WHAT YOU WILL DO: For this exercise, repeat each entry exactly as written.

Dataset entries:
Segment Open
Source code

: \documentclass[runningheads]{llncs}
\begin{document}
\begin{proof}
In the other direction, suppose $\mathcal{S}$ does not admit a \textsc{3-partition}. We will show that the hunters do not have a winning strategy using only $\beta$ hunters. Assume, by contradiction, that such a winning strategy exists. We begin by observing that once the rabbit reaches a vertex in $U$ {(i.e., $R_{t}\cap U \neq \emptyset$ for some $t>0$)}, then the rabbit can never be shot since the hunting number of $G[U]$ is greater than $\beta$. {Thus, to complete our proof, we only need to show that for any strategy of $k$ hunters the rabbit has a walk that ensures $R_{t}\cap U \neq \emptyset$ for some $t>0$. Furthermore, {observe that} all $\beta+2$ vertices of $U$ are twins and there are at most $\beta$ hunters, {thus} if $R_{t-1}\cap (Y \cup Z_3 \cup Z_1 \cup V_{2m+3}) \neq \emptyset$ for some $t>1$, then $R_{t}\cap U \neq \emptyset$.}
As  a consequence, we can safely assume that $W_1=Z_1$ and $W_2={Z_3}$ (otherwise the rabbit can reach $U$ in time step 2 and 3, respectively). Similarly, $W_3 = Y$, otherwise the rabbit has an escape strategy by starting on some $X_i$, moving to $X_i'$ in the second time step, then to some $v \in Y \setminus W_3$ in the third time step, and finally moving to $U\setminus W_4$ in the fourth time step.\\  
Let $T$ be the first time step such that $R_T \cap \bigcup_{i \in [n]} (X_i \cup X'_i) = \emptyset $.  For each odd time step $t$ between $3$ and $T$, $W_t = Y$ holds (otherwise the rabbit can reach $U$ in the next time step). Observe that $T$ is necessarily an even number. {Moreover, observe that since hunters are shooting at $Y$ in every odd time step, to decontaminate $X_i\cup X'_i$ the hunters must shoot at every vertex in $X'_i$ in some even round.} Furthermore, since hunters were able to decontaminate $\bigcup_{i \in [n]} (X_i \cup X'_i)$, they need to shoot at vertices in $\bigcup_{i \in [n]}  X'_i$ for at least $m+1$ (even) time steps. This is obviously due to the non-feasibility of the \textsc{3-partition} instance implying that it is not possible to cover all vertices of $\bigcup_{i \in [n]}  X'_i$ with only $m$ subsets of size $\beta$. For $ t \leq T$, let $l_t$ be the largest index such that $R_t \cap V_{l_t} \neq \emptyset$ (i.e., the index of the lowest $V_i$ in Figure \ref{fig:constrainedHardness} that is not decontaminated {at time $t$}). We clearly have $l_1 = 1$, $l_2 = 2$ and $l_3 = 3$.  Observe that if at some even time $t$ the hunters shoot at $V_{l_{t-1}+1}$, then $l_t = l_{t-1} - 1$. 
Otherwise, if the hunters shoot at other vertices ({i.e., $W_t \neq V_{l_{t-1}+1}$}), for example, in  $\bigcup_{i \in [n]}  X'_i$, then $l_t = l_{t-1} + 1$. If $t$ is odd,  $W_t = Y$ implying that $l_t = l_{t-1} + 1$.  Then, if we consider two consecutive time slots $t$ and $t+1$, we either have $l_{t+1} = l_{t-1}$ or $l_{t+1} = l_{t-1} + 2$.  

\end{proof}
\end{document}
Segment Closed
EXERCISE RESULT:
Source code

: \documentclass[runningheads]{llncs}
\begin{document}
\begin{proof}
In the other direction, suppose $\mathcal{S}$ does not admit a \textsc{3-partition}. We will show that the hunters do not have a winning strategy using only $\beta$ hunters. Assume, by contradiction, that such a winning strategy exists. We begin by observing that once the rabbit reaches a vertex in $U$ {(i.e., $R_{t}\cap U \neq \emptyset$ for some $t>0$)}, then the rabbit can never be shot since the hunting number of $G[U]$ is greater than $\beta$. {Thus, to complete our proof, we only need to show that for any strategy of $k$ hunters the rabbit has a walk that ensures $R_{t}\cap U \neq \emptyset$ for some $t>0$. Furthermore, {observe that} all $\beta+2$ vertices of $U$ are twins and there are at most $\beta$ hunters, {thus} if $R_{t-1}\cap (Y \cup Z_3 \cup Z_1 \cup V_{2m+3}) \neq \emptyset$ for some $t>1$, then $R_{t}\cap U \neq \emptyset$.}
As  a consequence, we can safely assume that $W_1=Z_1$ and $W_2={Z_3}$ (otherwise the rabbit can reach $U$ in time step 2 and 3, respectively). Similarly, $W_3 = Y$, otherwise the rabbit has an escape strategy by starting on some $X_i$, moving to $X_i'$ in the second time step, then to some $v \in Y \setminus W_3$ in the third time step, and finally moving to $U\setminus W_4$ in the fourth time step.\\  
Let $T$ be the first time step such that $R_T \cap \bigcup_{i \in [n]} (X_i \cup X'_i) = \emptyset $.  For each odd time step $t$ between $3$ and $T$, $W_t = Y$ holds (otherwise the rabbit can reach $U$ in the next time step). Observe that $T$ is necessarily an even number. {Moreover, observe that since hunters are shooting at $Y$ in every odd time step, to decontaminate $X_i\cup X'_i$ the hunters must shoot at every vertex in $X'_i$ in some even round.} Furthermore, since hunters were able to decontaminate $\bigcup_{i \in [n]} (X_i \cup X'_i)$, they need to shoot at vertices in $\bigcup_{i \in [n]}  X'_i$ for at least $m+1$ (even) time steps. This is obviously due to the non-feasibility of the \textsc{3-partition} instance implying that it is not possible to cover all vertices of $\bigcup_{i \in [n]}  X'_i$ with only $m$ subsets of size $\beta$. For $ t \leq T$, let $l_t$ be the largest index such that $R_t \cap V_{l_t} \neq \emptyset$ (i.e., the index of the lowest $V_i$ in Figure \ref{fig:constrainedHardness} that is not decontaminated {at time $t$}). We clearly have $l_1 = 1$, $l_2 = 2$ and $l_3 = 3$.  Observe that if at some even time $t$ the hunters shoot at $V_{l_{t-1}+1}$, then $l_t = l_{t-1} - 1$. 
Otherwise, if the hunters shoot at other vertices ({i.e., $W_t \neq V_{l_{t-1}+1}$}), for example, in  $\bigcup_{i \in [n]}  X'_i$, then $l_t = l_{t-1} + 1$. If $t$ is odd,  $W_t = Y$ implying that $l_t = l_{t-1} + 1$.  Then, if we consider two consecutive time slots $t$ and $t+1$, we either have $l_{t+1} = l_{t-1}$ or $l_{t+1} = l_{t-1} + 2$.  

\end{proof}
\end{document}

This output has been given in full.